Work task
Your answer must consist of exactly the lines below, starting with the line with "你就说好了，我会过滤的。再说，我不信师兄还能有多不文雅。" and going on through the line with "得正确。老孙又扭头看着聂于川", and nothing else.

Source texts of formatted documents
>>

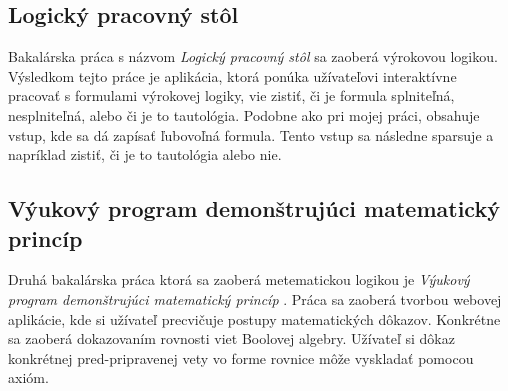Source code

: \subsection{Logický pracovný stôl}
Bakalárska práca s názvom \emph{Logický pracovný stôl} \cite{lps} sa zaoberá výrokovou logikou. Výsledkom tejto práce je aplikácia, ktorá ponúka užívateľovi interaktívne pracovať s formulami výrokovej logiky, vie zistiť, či je formula splniteľná, nesplniteľná, alebo či je to tautológia. Podobne ako pri mojej práci, obsahuje vstup, kde sa dá zapísať ľubovoľná formula. Tento vstup sa následne sparsuje a napríklad zistiť, či je to tautológia alebo nie.

\subsection{Výukový program demonštrujúci matematický princíp}
Druhá bakalárska práca ktorá sa zaoberá metematickou logikou je \emph{Výukový program demonštrujúci matematický princíp} \cite{vpdmp}. Práca sa zaoberá tvorbou webovej aplikácie, kde si užívateľ precvičuje postupy matematických dôkazov. Konkrétne sa zaoberá dokazovaním rovnosti viet Boolovej algebry. Užívateľ si dôkaz konkrétnej pred-pripravenej vety vo forme rovnice môže vyskladať pomocou axióm. 
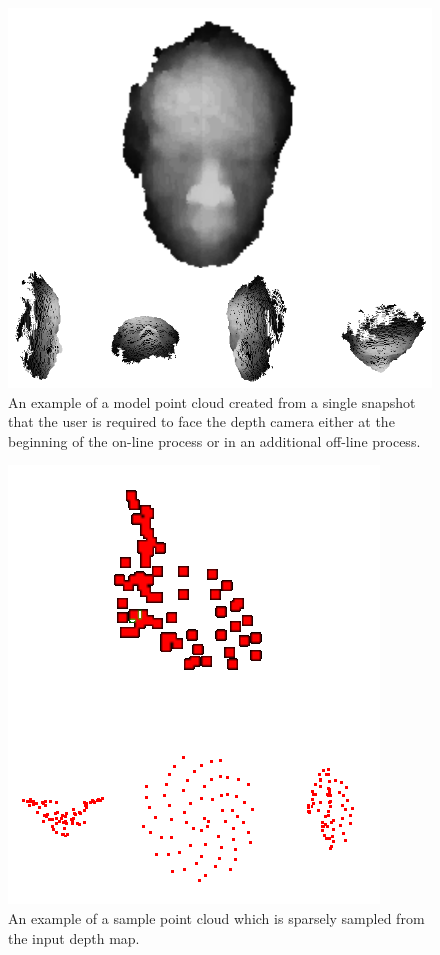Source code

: \begin{figure}
\centering
\includegraphics[width=0.7\linewidth]{./figure/modelPointCloud.png}
\caption{An example of a model point cloud created from a single snapshot that the user is required to face the depth camera either at the beginning of the on-line process or in an additional off-line process. }
\label{f:modelPC}
\end{figure}

\begin{figure}
\centering
\includegraphics[width=0.5\linewidth]{./figure/samplePointCloud.png}
\caption{An example of a sample point cloud which is sparsely sampled from the input depth map.}
\label{f:samplePC}
\end{figure}

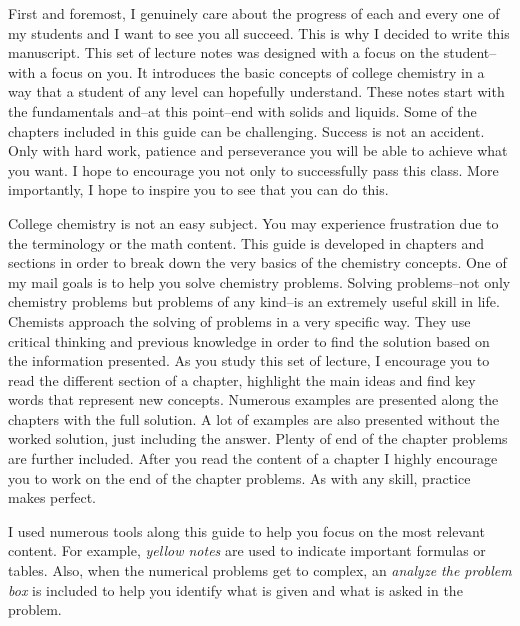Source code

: \documentclass[main.tex]{subfiles}
\begin{document}
\pagestyle{style1}

\begin{fullwidth}
\begin{multicols*}{2}
First and foremost, I genuinely care about the progress of each and every one of my students and I want to see you all succeed. This is why I decided to write this manuscript. This set of lecture notes was designed with a focus on the student--with a focus on you. It introduces the basic concepts of college chemistry in a way that a student of any level can hopefully understand. These notes start with the fundamentals and--at this point--end with solids and liquids. Some of the chapters included in this guide can be challenging. Success is not an accident. Only with hard work, patience and perseverance you will be able to achieve what you want. I hope to encourage you not only to successfully pass this class. More importantly, I hope to inspire you to see that you can do this. 

College chemistry is not an easy subject. You may experience frustration due to the terminology or the math content. This guide is developed in chapters and sections in order to break down the very basics of the chemistry concepts. One of my mail goals is to help you solve chemistry problems. Solving problems--not only chemistry problems but problems of any kind--is an extremely useful skill in life. Chemists approach the solving of problems in a very specific way. They use critical thinking and previous knowledge in order to find the solution based on the information presented. As you study this set of lecture, I encourage you to read the different section of a chapter, highlight the main ideas and find key words that represent new concepts. Numerous examples are presented along the chapters with the full solution. A lot of examples are also presented without the worked solution, just including the answer. Plenty of end of the chapter problems are further included. After you read the content of a chapter I highly encourage you to work on the end of the chapter problems. As with any skill, practice makes perfect.

I used numerous tools along this guide to help you focus on the most relevant content. For example, \emph{yellow notes} are used to indicate important formulas or tables. Also, when the numerical problems get to complex, an \emph{analyze the problem box} is included to help you identify what is given and what is asked in the problem.


\end{multicols*}
\end{fullwidth}
\end{document}
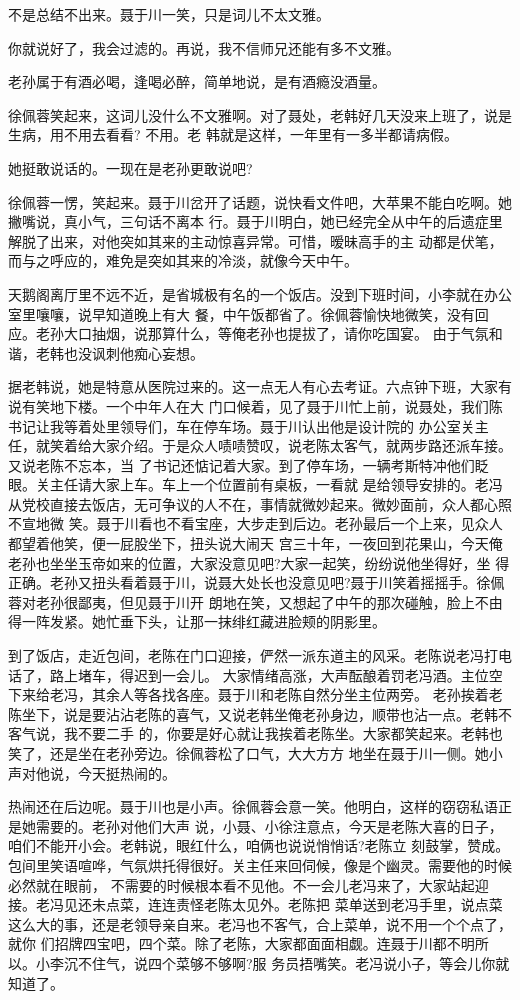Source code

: \documentclass[11pt,a4paper,onecolumn]{article}
\begin{document}
不是总结不出来。聂于川一笑，只是词儿不太文雅。

你就说好了，我会过滤的。再说，我不信师兄还能有多不文雅。

老孙属于\myrule{}有酒必喝，逢喝必醉，简单地说，是有酒瘾没酒量。

徐佩蓉笑起来，这词儿没什么不文雅啊。对了聂处，老韩好几天没来上班了，说是生病，用不用去看看? 不用。老
韩就是这样，一年里有一多半都请病假。

她挺敢说话的。一现在是老孙更敢说吧?

徐佩蓉一愣，笑起来。聂于川岔开了话题，说快看文件吧，大苹果不能白吃啊。她撇嘴说，真小气，三句话不离本
行。聂于川明白，她已经完全从中午的后遗症里解脱了出来，对他突如其来的主动惊喜异常。可惜，暧昧高手的主
动都是伏笔，而与之呼应的，难免是突如其来的冷淡，就像今天中午。

天鹅阁离厅里不远不近，是省城极有名的一个饭店。没到下班时间，小李就在办公室里嚷嚷，说早知道晚上有大
餐，中午饭都省了。徐佩蓉愉快地微笑，没有回应。老孙大口抽烟，说那算什么，等俺老孙也提拔了，请你吃国宴。
由于气氛和谐，老韩也没讽刺他痴心妄想。

据老韩说，她是特意从医院过来的。这一点无人有心去考证。六点钟下班，大家有说有笑地下楼。一个中年人在大
门口候着，见了聂于川忙上前，说聂处，我们陈书记让我等着处里领导们，车在停车场。聂于川认出他是设计院的
办公室关主任，就笑着给大家介绍。于是众人啧啧赞叹，说老陈太客气，就两步路还派车接。又说老陈不忘本，当
了书记还惦记着大家。到了停车场，一辆考斯特冲他们眨眼。关主任请大家上车。车上一个位置前有桌板，一看就
是给领导安排的。老冯从党校直接去饭店，无可争议的人不在，事情就微妙起来。微妙面前，众人都心照不宣地微
笑。聂于川看也不看宝座，大步走到后边。老孙最后一个上来，见众人都望着他笑，便一屁股坐下，扭头说大闹天
宫三十年，一夜回到花果山，今天俺老孙也坐坐玉帝如来的位置，大家没意见吧?大家一起笑，纷纷说他坐得好，坐
得正确。老孙又扭头看着聂于川，说聂大处长也没意见吧?聂于川笑着摇摇手。徐佩蓉对老孙很鄙夷，但见聂于川开
朗地在笑，又想起了中午的那次碰触，脸上不由得一阵发紧。她忙垂下头，让那一抹绯红藏进脸颊的阴影里。

到了饭店，走近包间，老陈在门口迎接，俨然一派东道主的风采。老陈说老冯打电话了，路上堵车，得迟到一会儿。
大家情绪高涨，大声酝酿着罚老冯酒。主位空下来给老冯，其余人等各找各座。聂于川和老陈自然分坐主位两旁。
老孙挨着老陈坐下，说是要沾沾老陈的喜气，又说老韩坐俺老孙身边，顺带也沾一点。老韩不客气说，我不要二手
的，你要是好心就让我挨着老陈坐。大家都笑起来。老韩也笑了，还是坐在老孙旁边。徐佩蓉松了口气，大大方方
地坐在聂于川一侧。她小声对他说，今天挺热闹的。

热闹还在后边呢。聂于川也是小声。徐佩蓉会意一笑。他明白，这样的窃窃私语正是她需要的。老孙对他们大声
说，小聂、小徐注意点，今天是老陈大喜的日子，咱们不能开小会。老韩说，眼红什么，咱俩也说说悄悄话?老陈立
刻鼓掌，赞成。包间里笑语喧哗，气氛烘托得很好。关主任来回伺候，像是个幽灵。需要他的时候必然就在眼前，
不需要的时候根本看不见他。不一会儿老冯来了，大家站起迎接。老冯见还未点菜，连连责怪老陈太见外。老陈把
菜单送到老冯手里，说点菜这么大的事，还是老领导亲自来。老冯也不客气，合上菜单，说不用一个个点了，就你
们招牌四宝吧，四个菜。除了老陈，大家都面面相觑。连聂于川都不明所以。小李沉不住气，说四个菜够不够啊?服
务员捂嘴笑。老冯说小子，等会儿你就知道了。
\end{document}
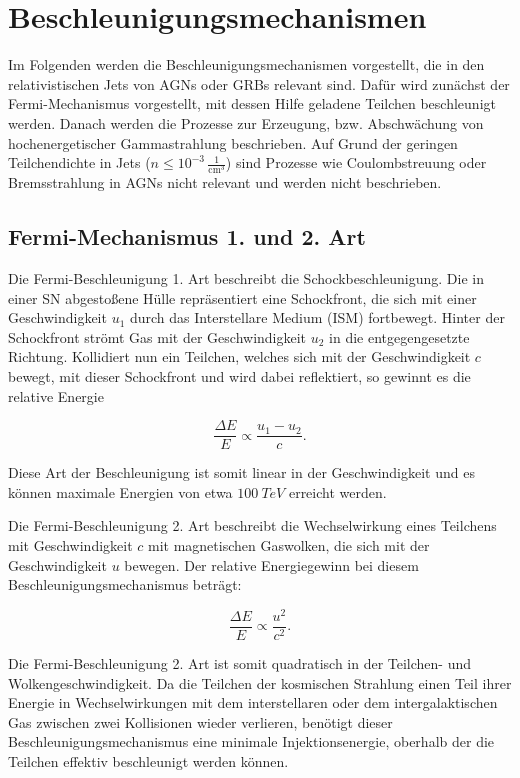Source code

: \section{Beschleunigungsmechanismen} 
\label{sec:Beschleunigungsmechanismen}
Im Folgenden werden die Beschleunigungsmechanismen vorgestellt, die in den relativistischen Jets von AGNs oder GRBs relevant sind.
Dafür wird zunächst der Fermi-Mechanismus vorgestellt, mit dessen Hilfe geladene Teilchen beschleunigt werden.
Danach werden die Prozesse zur Erzeugung, bzw. Abschwächung von hochenergetischer Gammastrahlung beschrieben.
Auf Grund der geringen Teilchendichte in Jets ($n\leq 10^{-3}\,\frac{1}{\text{cm}^3}$) \cite{RelativisticJets} sind Prozesse wie Coulombstreuung oder Bremsstrahlung in AGNs nicht relevant und werden nicht beschrieben.

\subsection{Fermi-Mechanismus 1. und 2. Art}
Die Fermi-Beschleunigung 1. Art beschreibt die Schockbeschleunigung.
Die in einer SN abgestoßene Hülle repräsentiert eine Schockfront, die sich mit einer Geschwindigkeit $u_1$ durch das Interstellare Medium (ISM) fortbewegt. 
Hinter der Schockfront strömt Gas mit der Geschwindigkeit $u_2$ in die entgegengesetzte Richtung.
Kollidiert nun ein Teilchen, welches sich mit der Geschwindigkeit $c$ bewegt, mit dieser Schockfront und wird dabei reflektiert, so gewinnt es die relative Energie

\begin{equation}
 \frac{\Delta E}{E}\propto \frac{u_1-u_2}{c}.
\end{equation}

Diese Art der Beschleunigung ist somit linear in der Geschwindigkeit und es können maximale Energien von etwa $\SI{100}{TeV}$ erreicht werden.\cite{Grupen}\cite{Longair}

Die Fermi-Beschleunigung 2. Art beschreibt die Wechselwirkung eines Teilchens mit Geschwindigkeit $c$ mit magnetischen Gaswolken, die sich mit der Geschwindigkeit $u$ bewegen.
Der relative Energiegewinn bei diesem Beschleunigungsmechanismus beträgt:

\begin{equation}
 \frac{\Delta E}{E}\propto \frac{u^2}{c^2}.
\end{equation}

Die Fermi-Beschleunigung 2. Art ist somit quadratisch in der Teilchen- und Wolkengeschwindigkeit.
Da die Teilchen der kosmischen Strahlung einen Teil ihrer Energie in Wechselwirkungen mit dem interstellaren oder dem intergalaktischen Gas zwischen zwei Kollisionen wieder verlieren, benötigt dieser Beschleunigungsmechanismus eine minimale Injektionsenergie, oberhalb der die Teilchen effektiv beschleunigt werden können.\cite{Grupen}\cite{Longair}



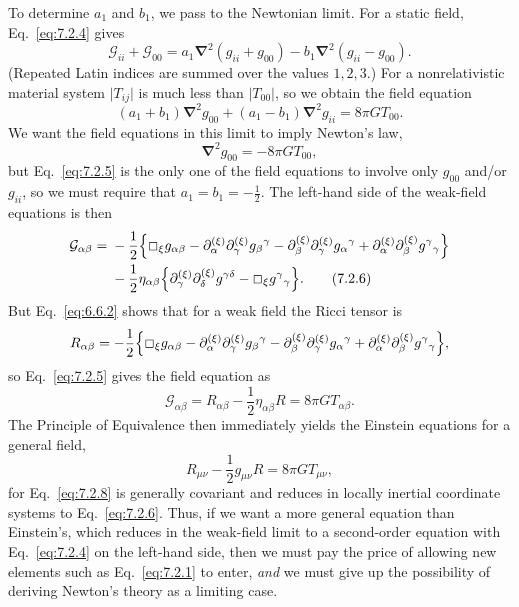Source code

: To determine \(a_1\) and \(b_1\), we pass to the Newtonian limit. For a
static field, Eq.~\eqref{eq:7.2.4} gives
\[
  \mathcal G_{ii}+\mathcal G_{00}
  =
  a_1\boldsymbol{\nabla}^2(g_{ii}+g_{00})
  -b_1\boldsymbol{\nabla}^2(g_{ii}-g_{00}).
\]
(Repeated Latin indices are summed over the values \(1,2,3\).) For a
nonrelativistic material system \(\lvert T_{ij}\rvert\) is much less than
\(\lvert T_{00}\rvert\), so we obtain the field equation
\begin{equation}
  (a_1+b_1)\boldsymbol{\nabla}^2g_{00}
  +(a_1-b_1)\boldsymbol{\nabla}^2g_{ii}
  =
  8\pi G T_{00}.
  \tag{7.2.5}\label{eq:7.2.5}
\end{equation}
We want the field equations in this limit to imply Newton's law,
\[
  \boldsymbol{\nabla}^2g_{00}=-8\pi G T_{00},
\]
but Eq.~\eqref{eq:7.2.5} is the only one of the field equations to involve
only \(g_{00}\) and/or \(g_{ii}\), so we must require that
\(a_1=b_1=-\frac12\). The left-hand side of the weak-field equations is then
\begin{align}
  \mathcal G_{\alpha\beta}
  ={}&
  -\frac12\Bigl\{
    \Box_\xi g_{\alpha\beta}
    -\partial^{(\xi)}_\alpha\partial^{(\xi)}_\gamma g_\beta{}^\gamma
    -\partial^{(\xi)}_\beta\partial^{(\xi)}_\gamma g_\alpha{}^\gamma
    +\partial^{(\xi)}_\alpha\partial^{(\xi)}_\beta g^\gamma{}_\gamma
  \Bigr\}
  \notag\\
  &-
  \frac12\eta_{\alpha\beta}\Bigl\{
    \partial^{(\xi)}_\gamma\partial^{(\xi)}_\delta g^{\gamma\delta}
    -\Box_\xi g^\gamma{}_\gamma
  \Bigr\}.
  \tag{7.2.6}\label{eq:7.2.6}
\end{align}
But Eq.~\eqref{eq:6.6.2} shows that for a weak field the Ricci tensor is
\[
  R_{\alpha\beta}
  =
  -\frac12\Bigl\{
    \Box_\xi g_{\alpha\beta}
    -\partial^{(\xi)}_\alpha\partial^{(\xi)}_\gamma g_\beta{}^\gamma
    -\partial^{(\xi)}_\beta\partial^{(\xi)}_\gamma g_\alpha{}^\gamma
    +\partial^{(\xi)}_\alpha\partial^{(\xi)}_\beta g^\gamma{}_\gamma
  \Bigr\},
\]
so Eq.~\eqref{eq:7.2.5} gives the field equation as
\begin{equation}
  \mathcal G_{\alpha\beta}
  =
  R_{\alpha\beta}
  -\frac12\eta_{\alpha\beta}R
  =
  8\pi G T_{\alpha\beta}.
  \tag{7.2.7}\label{eq:7.2.7}
\end{equation}
The Principle of Equivalence then immediately yields the Einstein equations
for a general field,
\begin{equation}
  R_{\mu\nu}-\frac12g_{\mu\nu}R
  =
  8\pi G T_{\mu\nu},
  \tag{7.2.8}\label{eq:7.2.8}
\end{equation}
for Eq.~\eqref{eq:7.2.8} is generally covariant and reduces in locally
inertial coordinate systems to Eq.~\eqref{eq:7.2.6}. Thus, if we want a more
general equation than Einstein's, which reduces in the weak-field limit to a
second-order equation with Eq.~\eqref{eq:7.2.4} on the left-hand side, then
we must pay the price of allowing new elements such as
Eq.~\eqref{eq:7.2.1} to enter, \emph{and} we must give up the possibility of
deriving Newton's theory as a limiting case.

<<

Your response
你就说好了，我会过滤的。再说，我不信师兄还能有多不文雅。

老孙属于\myrule{}有酒必喝，逢喝必醉，简单地说，是有酒瘾没酒量。

徐佩蓉笑起来，这词儿没什么不文雅啊。对了聂处，老韩好几天没来上班了，说是生病，用不用去看看? 不用。老
韩就是这样，一年里有一多半都请病假。

她挺敢说话的。一现在是老孙更敢说吧?

徐佩蓉一愣，笑起来。聂于川岔开了话题，说快看文件吧，大苹果不能白吃啊。她撇嘴说，真小气，三句话不离本
行。聂于川明白，她已经完全从中午的后遗症里解脱了出来，对他突如其来的主动惊喜异常。可惜，暧昧高手的主
动都是伏笔，而与之呼应的，难免是突如其来的冷淡，就像今天中午。

天鹅阁离厅里不远不近，是省城极有名的一个饭店。没到下班时间，小李就在办公室里嚷嚷，说早知道晚上有大
餐，中午饭都省了。徐佩蓉愉快地微笑，没有回应。老孙大口抽烟，说那算什么，等俺老孙也提拔了，请你吃国宴。
由于气氛和谐，老韩也没讽刺他痴心妄想。

据老韩说，她是特意从医院过来的。这一点无人有心去考证。六点钟下班，大家有说有笑地下楼。一个中年人在大
门口候着，见了聂于川忙上前，说聂处，我们陈书记让我等着处里领导们，车在停车场。聂于川认出他是设计院的
办公室关主任，就笑着给大家介绍。于是众人啧啧赞叹，说老陈太客气，就两步路还派车接。又说老陈不忘本，当
了书记还惦记着大家。到了停车场，一辆考斯特冲他们眨眼。关主任请大家上车。车上一个位置前有桌板，一看就
是给领导安排的。老冯从党校直接去饭店，无可争议的人不在，事情就微妙起来。微妙面前，众人都心照不宣地微
笑。聂于川看也不看宝座，大步走到后边。老孙最后一个上来，见众人都望着他笑，便一屁股坐下，扭头说大闹天
宫三十年，一夜回到花果山，今天俺老孙也坐坐玉帝如来的位置，大家没意见吧?大家一起笑，纷纷说他坐得好，坐
得正确。老孙又扭头看着聂于川，说聂大处长也没意见吧?聂于川笑着摇摇手。徐佩蓉对老孙很鄙夷，但见聂于川开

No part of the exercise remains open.